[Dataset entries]
--------------------------------

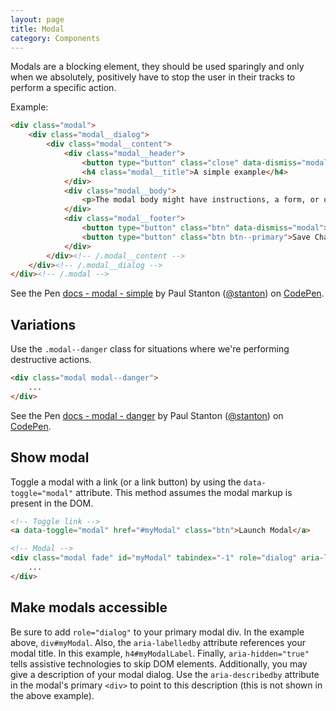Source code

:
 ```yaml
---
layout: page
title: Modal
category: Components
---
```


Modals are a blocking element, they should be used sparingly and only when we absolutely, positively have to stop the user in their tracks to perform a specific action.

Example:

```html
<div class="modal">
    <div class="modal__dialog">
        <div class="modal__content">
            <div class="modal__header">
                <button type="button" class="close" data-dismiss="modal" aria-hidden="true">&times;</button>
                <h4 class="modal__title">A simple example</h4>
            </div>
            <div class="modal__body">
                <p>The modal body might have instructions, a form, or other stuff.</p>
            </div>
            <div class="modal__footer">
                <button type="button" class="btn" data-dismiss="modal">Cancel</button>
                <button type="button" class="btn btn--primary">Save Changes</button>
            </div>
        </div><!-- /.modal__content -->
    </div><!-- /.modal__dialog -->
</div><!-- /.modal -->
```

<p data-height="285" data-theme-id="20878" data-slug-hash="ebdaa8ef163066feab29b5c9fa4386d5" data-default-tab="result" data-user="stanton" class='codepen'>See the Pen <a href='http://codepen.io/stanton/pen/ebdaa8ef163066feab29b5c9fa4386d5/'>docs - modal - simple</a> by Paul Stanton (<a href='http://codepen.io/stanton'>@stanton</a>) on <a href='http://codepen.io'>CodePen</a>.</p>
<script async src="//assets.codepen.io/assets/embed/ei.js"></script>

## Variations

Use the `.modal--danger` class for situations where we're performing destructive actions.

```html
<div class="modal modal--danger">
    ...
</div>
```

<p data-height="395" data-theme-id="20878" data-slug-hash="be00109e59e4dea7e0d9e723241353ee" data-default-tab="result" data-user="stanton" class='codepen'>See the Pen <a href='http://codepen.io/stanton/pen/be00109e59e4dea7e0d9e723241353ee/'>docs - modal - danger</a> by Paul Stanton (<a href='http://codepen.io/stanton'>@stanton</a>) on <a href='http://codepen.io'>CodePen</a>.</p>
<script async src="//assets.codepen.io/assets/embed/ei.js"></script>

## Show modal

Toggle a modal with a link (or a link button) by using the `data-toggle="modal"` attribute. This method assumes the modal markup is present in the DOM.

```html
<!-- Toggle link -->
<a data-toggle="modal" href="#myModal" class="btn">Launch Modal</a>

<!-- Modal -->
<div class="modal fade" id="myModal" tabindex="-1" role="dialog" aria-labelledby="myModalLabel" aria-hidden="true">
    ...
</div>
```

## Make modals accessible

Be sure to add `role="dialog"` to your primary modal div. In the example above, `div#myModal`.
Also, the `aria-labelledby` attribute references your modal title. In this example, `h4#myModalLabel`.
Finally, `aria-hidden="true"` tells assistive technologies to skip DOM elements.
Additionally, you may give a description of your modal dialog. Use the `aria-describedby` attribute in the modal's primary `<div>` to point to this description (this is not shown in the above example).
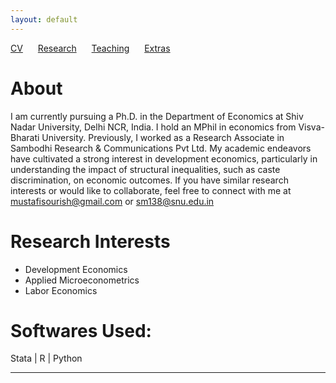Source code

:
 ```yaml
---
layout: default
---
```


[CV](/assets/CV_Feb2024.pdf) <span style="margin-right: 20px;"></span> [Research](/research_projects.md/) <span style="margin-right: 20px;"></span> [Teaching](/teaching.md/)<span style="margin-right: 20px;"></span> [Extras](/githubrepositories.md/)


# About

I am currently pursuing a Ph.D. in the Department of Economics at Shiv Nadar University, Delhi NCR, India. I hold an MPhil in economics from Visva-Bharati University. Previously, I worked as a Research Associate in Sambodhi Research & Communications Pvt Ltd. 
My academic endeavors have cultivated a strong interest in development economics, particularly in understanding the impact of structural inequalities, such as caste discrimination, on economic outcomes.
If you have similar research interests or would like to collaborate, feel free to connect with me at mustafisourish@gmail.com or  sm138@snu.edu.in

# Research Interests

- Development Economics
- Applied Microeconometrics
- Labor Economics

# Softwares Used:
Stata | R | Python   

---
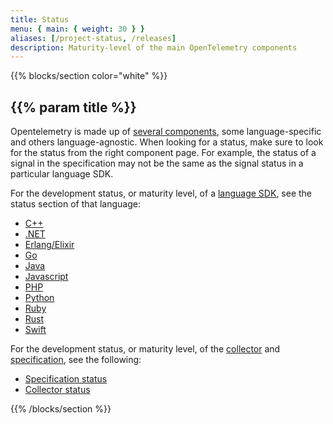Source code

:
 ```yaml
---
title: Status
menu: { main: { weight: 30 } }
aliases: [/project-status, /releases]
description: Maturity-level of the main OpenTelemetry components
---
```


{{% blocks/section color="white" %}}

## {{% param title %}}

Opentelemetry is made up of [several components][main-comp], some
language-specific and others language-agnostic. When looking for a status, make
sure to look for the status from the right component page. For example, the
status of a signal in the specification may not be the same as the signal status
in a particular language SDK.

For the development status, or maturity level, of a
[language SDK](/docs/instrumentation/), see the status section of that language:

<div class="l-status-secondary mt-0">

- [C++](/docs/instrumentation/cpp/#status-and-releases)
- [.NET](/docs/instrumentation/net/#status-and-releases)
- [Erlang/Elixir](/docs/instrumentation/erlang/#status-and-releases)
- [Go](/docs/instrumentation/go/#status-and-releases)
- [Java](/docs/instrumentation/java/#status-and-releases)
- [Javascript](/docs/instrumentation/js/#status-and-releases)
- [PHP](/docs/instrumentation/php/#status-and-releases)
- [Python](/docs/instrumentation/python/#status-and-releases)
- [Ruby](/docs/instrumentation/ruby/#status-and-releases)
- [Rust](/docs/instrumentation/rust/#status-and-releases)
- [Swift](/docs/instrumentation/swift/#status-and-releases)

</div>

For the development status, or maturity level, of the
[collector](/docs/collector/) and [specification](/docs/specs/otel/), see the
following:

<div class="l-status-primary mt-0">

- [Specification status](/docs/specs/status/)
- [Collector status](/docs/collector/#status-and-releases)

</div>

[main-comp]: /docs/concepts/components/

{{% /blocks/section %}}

--------------------------------

== Exercise requirements ==
The answer should be the exact lines running from the line containing "sure to look" to the last line of the entries, with nothing else.

== Answer to this problem ==
sure to look for the status from the right component page. For example, the
status of a signal in the specification may not be the same as the signal status
in a particular language SDK.

For the development status, or maturity level, of a
[language SDK](/docs/instrumentation/), see the status section of that language:

<div class="l-status-secondary mt-0">

- [C++](/docs/instrumentation/cpp/#status-and-releases)
- [.NET](/docs/instrumentation/net/#status-and-releases)
- [Erlang/Elixir](/docs/instrumentation/erlang/#status-and-releases)
- [Go](/docs/instrumentation/go/#status-and-releases)
- [Java](/docs/instrumentation/java/#status-and-releases)
- [Javascript](/docs/instrumentation/js/#status-and-releases)
- [PHP](/docs/instrumentation/php/#status-and-releases)
- [Python](/docs/instrumentation/python/#status-and-releases)
- [Ruby](/docs/instrumentation/ruby/#status-and-releases)
- [Rust](/docs/instrumentation/rust/#status-and-releases)
- [Swift](/docs/instrumentation/swift/#status-and-releases)

</div>

For the development status, or maturity level, of the
[collector](/docs/collector/) and [specification](/docs/specs/otel/), see the
following:

<div class="l-status-primary mt-0">

- [Specification status](/docs/specs/status/)
- [Collector status](/docs/collector/#status-and-releases)

</div>

[main-comp]: /docs/concepts/components/

{{% /blocks/section %}}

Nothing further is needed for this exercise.